Brief — Which lines below fall between the one containing "Then we prove" and the one containing "Since both sides are propositions, their"? Repeat them exactly, counting both of those lines, and add nothing else.
================
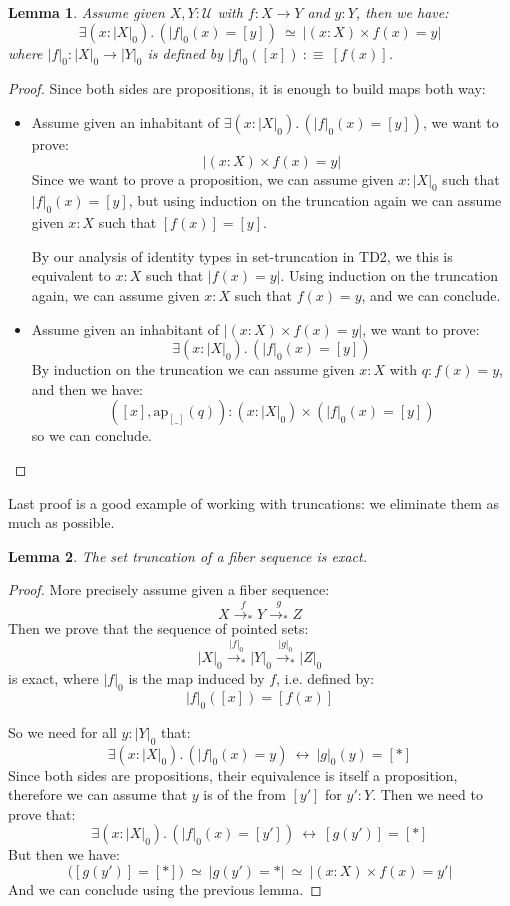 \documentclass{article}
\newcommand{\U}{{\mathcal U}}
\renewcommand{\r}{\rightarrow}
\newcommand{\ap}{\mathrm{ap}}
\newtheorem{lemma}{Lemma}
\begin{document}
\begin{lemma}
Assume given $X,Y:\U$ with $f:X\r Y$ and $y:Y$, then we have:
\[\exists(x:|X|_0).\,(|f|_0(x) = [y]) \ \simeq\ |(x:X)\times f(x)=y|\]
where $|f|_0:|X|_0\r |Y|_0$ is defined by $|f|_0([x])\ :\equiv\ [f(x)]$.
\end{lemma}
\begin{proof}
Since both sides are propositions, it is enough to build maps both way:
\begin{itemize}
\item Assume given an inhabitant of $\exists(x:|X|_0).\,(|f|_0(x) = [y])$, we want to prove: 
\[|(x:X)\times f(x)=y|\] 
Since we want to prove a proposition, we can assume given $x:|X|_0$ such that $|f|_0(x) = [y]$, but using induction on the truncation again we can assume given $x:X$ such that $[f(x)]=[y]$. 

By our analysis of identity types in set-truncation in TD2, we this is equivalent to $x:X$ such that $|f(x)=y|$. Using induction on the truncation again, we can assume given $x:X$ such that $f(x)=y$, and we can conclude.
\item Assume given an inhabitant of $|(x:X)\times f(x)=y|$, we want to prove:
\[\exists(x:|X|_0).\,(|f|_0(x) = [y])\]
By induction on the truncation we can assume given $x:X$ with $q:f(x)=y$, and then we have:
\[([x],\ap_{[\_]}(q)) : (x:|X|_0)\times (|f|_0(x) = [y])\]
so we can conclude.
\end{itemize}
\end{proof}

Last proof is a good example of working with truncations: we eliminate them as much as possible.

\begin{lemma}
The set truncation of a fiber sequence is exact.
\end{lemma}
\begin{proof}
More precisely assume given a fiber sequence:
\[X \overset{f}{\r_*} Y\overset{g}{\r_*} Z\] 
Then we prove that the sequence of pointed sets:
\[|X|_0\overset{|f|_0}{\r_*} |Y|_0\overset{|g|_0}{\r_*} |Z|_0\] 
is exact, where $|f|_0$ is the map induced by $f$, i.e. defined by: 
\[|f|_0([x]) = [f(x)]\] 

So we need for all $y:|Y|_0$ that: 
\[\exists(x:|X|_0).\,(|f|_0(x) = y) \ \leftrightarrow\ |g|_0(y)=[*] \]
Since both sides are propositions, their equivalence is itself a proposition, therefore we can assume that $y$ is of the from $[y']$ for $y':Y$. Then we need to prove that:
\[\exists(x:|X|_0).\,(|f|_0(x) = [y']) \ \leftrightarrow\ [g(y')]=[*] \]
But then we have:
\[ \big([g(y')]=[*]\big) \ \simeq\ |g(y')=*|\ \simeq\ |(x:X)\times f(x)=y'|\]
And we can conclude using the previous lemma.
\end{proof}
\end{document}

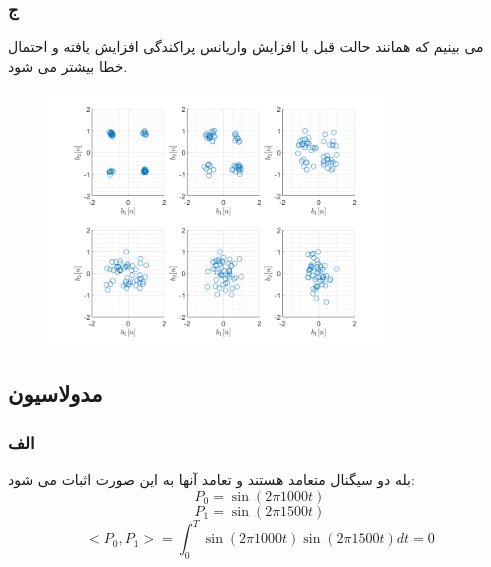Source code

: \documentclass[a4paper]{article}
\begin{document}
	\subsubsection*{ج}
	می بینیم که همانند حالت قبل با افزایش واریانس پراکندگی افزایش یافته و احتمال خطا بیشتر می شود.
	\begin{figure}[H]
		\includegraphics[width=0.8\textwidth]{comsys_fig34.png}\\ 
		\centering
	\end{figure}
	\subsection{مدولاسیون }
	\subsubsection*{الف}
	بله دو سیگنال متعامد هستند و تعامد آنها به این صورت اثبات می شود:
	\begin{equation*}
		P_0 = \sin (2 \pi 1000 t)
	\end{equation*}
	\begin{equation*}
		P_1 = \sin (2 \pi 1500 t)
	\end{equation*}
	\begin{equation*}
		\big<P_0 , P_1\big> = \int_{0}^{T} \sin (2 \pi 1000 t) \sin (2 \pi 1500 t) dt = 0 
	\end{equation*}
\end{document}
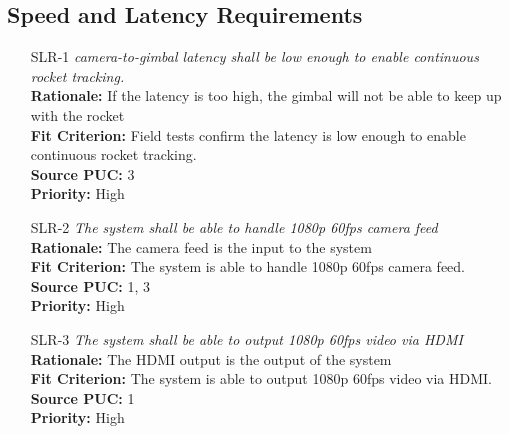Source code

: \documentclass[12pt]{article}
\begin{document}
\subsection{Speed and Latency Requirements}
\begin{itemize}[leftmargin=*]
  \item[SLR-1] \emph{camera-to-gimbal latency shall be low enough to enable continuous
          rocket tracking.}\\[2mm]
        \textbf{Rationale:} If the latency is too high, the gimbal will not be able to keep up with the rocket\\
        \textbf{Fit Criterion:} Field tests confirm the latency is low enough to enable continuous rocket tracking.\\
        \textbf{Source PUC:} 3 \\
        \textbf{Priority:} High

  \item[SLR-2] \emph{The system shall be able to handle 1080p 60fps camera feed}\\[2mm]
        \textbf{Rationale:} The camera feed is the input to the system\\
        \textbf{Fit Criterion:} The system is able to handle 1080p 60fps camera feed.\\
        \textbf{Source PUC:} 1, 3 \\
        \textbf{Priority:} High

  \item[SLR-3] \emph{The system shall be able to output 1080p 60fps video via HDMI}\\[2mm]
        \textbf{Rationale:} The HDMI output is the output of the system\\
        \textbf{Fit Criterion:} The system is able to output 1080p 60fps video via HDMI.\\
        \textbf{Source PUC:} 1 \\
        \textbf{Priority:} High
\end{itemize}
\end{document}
================
Answer below —
Then we prove that the sequence of pointed sets:
\[|X|_0\overset{|f|_0}{\r_*} |Y|_0\overset{|g|_0}{\r_*} |Z|_0\] 
is exact, where $|f|_0$ is the map induced by $f$, i.e. defined by: 
\[|f|_0([x]) = [f(x)]\] 

So we need for all $y:|Y|_0$ that: 
\[\exists(x:|X|_0).\,(|f|_0(x) = y) \ \leftrightarrow\ |g|_0(y)=[*] \]
Since both sides are propositions, their equivalence is itself a proposition, therefore we can assume that $y$ is of the from $[y']$ for $y':Y$. Then we need to prove that:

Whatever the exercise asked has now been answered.